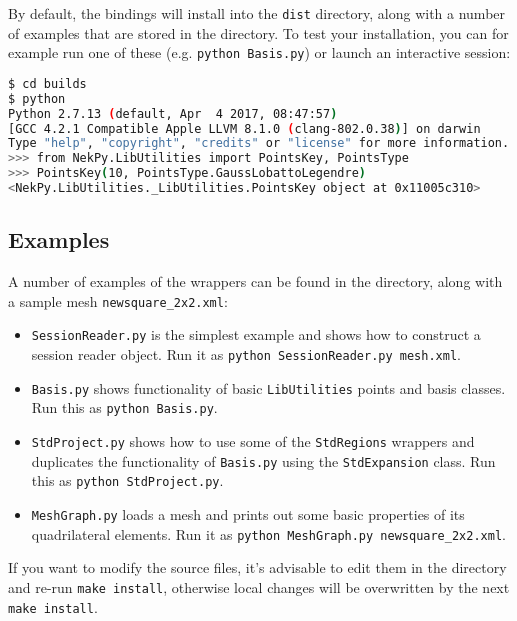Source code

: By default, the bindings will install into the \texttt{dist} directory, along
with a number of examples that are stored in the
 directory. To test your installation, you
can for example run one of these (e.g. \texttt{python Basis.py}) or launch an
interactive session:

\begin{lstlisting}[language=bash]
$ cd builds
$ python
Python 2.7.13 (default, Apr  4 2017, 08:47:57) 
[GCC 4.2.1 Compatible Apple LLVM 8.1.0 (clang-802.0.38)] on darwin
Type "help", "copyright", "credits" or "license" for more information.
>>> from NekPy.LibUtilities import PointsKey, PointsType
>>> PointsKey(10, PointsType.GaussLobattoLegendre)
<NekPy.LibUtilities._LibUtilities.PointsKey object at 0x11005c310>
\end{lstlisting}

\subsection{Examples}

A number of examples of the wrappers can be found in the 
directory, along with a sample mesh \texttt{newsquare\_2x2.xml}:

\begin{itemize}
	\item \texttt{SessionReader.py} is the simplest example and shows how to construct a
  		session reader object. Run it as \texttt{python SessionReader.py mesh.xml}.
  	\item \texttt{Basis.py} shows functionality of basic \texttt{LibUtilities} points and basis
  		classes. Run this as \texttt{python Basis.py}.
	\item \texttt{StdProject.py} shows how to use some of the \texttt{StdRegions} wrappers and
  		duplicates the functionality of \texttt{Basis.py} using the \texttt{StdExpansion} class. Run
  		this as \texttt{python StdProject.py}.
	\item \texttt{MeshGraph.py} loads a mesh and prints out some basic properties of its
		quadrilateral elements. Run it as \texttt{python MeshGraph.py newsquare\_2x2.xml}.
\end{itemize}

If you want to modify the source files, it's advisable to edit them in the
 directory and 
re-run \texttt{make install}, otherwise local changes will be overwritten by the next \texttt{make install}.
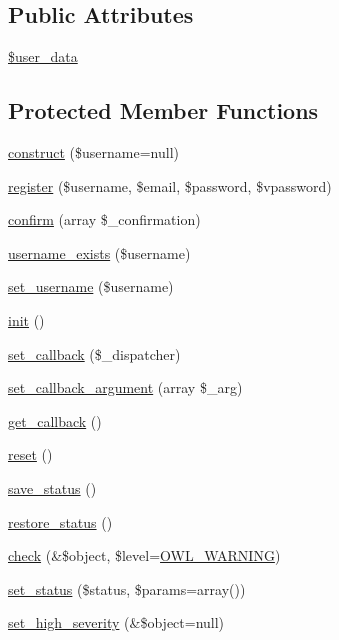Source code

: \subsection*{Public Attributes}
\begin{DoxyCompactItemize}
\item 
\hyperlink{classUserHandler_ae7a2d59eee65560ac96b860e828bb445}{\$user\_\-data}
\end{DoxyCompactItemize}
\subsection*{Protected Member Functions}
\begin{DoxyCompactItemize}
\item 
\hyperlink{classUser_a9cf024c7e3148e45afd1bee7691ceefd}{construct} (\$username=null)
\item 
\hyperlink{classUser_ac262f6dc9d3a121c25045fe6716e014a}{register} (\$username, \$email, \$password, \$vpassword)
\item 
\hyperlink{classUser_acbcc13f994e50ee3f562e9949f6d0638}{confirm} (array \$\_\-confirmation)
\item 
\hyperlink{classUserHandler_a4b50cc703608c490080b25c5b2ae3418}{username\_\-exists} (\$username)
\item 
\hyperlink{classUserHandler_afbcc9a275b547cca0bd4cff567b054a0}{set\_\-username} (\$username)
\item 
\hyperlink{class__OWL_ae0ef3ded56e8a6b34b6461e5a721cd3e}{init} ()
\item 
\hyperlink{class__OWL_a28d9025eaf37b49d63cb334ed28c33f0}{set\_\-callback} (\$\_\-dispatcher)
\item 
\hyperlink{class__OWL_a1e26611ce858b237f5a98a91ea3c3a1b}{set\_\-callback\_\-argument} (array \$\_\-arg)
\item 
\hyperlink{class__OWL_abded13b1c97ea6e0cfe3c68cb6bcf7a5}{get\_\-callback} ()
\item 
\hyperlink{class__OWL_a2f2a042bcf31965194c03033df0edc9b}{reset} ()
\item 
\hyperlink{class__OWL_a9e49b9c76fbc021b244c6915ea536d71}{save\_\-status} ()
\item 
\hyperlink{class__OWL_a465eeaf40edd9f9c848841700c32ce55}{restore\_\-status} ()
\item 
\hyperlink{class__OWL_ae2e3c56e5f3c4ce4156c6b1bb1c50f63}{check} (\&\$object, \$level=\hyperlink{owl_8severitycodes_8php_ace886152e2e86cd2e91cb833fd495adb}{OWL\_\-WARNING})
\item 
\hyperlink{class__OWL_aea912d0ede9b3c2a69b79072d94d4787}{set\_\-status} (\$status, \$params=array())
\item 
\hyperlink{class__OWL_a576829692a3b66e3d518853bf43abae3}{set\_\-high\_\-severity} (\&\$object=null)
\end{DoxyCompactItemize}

______

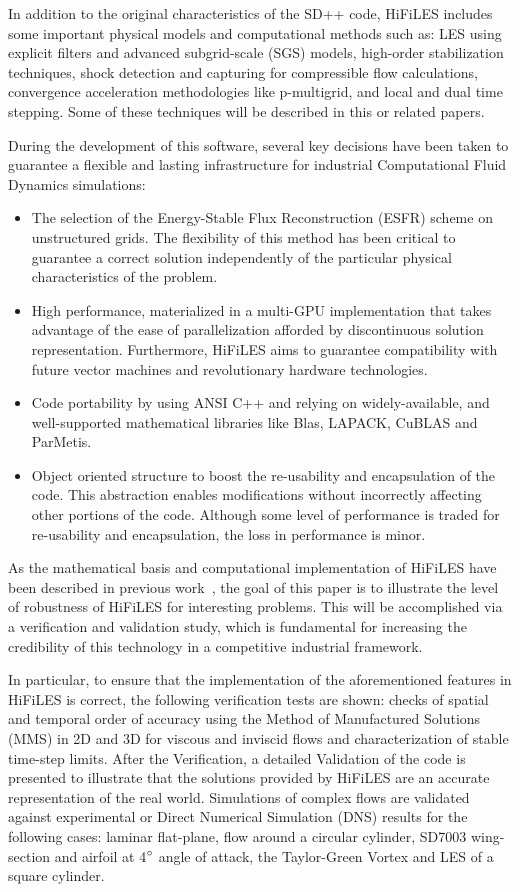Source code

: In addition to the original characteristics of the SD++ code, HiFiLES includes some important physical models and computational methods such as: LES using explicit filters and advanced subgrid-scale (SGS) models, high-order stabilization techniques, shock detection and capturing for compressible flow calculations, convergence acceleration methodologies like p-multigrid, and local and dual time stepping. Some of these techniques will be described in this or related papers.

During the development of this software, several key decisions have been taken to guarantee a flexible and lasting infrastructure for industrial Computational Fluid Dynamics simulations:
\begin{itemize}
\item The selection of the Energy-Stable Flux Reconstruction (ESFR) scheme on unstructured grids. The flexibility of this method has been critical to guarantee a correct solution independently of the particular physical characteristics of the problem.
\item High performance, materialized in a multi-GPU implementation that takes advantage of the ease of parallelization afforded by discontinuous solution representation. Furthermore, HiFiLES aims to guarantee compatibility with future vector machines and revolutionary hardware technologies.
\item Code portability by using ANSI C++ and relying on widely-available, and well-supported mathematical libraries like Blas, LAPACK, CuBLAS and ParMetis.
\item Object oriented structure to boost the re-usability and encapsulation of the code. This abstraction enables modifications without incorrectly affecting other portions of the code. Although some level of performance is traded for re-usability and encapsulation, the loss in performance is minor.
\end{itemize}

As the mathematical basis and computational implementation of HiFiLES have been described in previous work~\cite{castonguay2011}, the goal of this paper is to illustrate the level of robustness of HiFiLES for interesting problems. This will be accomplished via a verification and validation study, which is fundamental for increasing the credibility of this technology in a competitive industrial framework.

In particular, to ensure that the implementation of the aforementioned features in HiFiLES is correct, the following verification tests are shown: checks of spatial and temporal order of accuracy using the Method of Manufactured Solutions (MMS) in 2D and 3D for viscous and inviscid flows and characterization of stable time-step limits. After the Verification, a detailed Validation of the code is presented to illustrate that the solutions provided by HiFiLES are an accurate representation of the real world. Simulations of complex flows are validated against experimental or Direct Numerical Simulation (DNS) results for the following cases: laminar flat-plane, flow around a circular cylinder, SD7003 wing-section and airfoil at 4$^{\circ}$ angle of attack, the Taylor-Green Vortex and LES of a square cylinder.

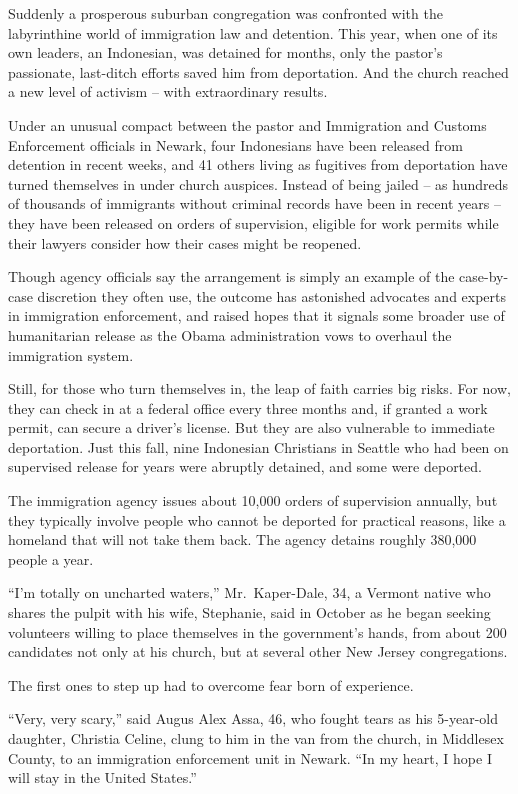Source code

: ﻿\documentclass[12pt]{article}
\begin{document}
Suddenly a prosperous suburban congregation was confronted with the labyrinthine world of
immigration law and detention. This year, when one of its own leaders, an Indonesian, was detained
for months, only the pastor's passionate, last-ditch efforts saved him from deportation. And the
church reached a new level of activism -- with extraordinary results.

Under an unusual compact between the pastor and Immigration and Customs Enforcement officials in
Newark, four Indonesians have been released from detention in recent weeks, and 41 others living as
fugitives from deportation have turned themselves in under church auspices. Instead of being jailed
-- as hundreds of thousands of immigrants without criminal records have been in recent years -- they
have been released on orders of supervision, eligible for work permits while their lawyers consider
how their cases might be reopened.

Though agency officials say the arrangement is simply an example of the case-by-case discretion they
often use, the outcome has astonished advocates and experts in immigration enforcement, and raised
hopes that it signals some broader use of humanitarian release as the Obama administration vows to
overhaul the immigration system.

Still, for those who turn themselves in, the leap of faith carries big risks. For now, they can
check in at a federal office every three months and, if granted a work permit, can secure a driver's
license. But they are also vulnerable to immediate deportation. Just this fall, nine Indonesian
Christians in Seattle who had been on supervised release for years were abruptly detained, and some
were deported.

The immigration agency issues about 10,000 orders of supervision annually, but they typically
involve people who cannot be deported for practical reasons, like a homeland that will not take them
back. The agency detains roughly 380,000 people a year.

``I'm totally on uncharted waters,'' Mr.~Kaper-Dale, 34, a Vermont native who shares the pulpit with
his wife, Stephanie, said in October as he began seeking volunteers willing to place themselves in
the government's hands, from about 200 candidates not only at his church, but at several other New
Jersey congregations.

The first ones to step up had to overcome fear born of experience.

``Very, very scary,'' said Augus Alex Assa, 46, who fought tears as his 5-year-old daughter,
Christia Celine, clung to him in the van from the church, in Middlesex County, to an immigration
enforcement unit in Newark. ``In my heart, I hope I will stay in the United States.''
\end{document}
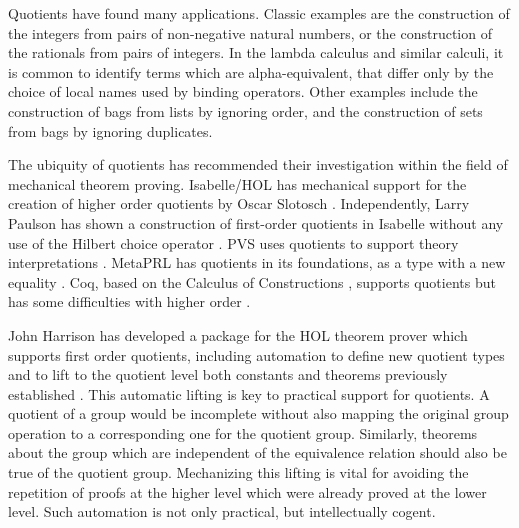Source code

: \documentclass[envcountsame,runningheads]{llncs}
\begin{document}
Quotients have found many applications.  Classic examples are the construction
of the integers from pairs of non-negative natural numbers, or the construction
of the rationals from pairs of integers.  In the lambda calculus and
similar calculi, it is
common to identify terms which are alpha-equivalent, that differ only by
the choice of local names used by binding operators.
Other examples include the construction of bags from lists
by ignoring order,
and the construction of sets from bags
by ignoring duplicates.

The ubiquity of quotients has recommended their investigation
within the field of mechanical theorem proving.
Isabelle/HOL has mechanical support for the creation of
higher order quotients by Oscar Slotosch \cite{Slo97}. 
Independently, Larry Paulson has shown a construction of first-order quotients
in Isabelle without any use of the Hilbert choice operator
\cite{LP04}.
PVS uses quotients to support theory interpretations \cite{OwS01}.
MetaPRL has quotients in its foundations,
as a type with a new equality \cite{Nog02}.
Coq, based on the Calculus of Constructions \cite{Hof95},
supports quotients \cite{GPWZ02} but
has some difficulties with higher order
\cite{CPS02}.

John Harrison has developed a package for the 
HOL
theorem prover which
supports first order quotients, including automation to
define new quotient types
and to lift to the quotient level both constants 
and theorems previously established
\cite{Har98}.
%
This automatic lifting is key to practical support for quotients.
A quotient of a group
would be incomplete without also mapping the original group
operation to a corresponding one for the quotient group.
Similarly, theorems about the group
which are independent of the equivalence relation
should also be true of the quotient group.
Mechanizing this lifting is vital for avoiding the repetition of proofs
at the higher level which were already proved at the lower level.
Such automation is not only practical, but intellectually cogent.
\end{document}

______

▸ WORK INSTRUCTION
Give again exactly, and only, the lines above starting at the one with "hopes that it" and ending at the one with "Still, for those".

▸ ANSWER BELOW
hopes that it signals some broader use of humanitarian release as the Obama administration vows to
overhaul the immigration system.

Still, for those who turn themselves in, the leap of faith carries big risks. For now, they can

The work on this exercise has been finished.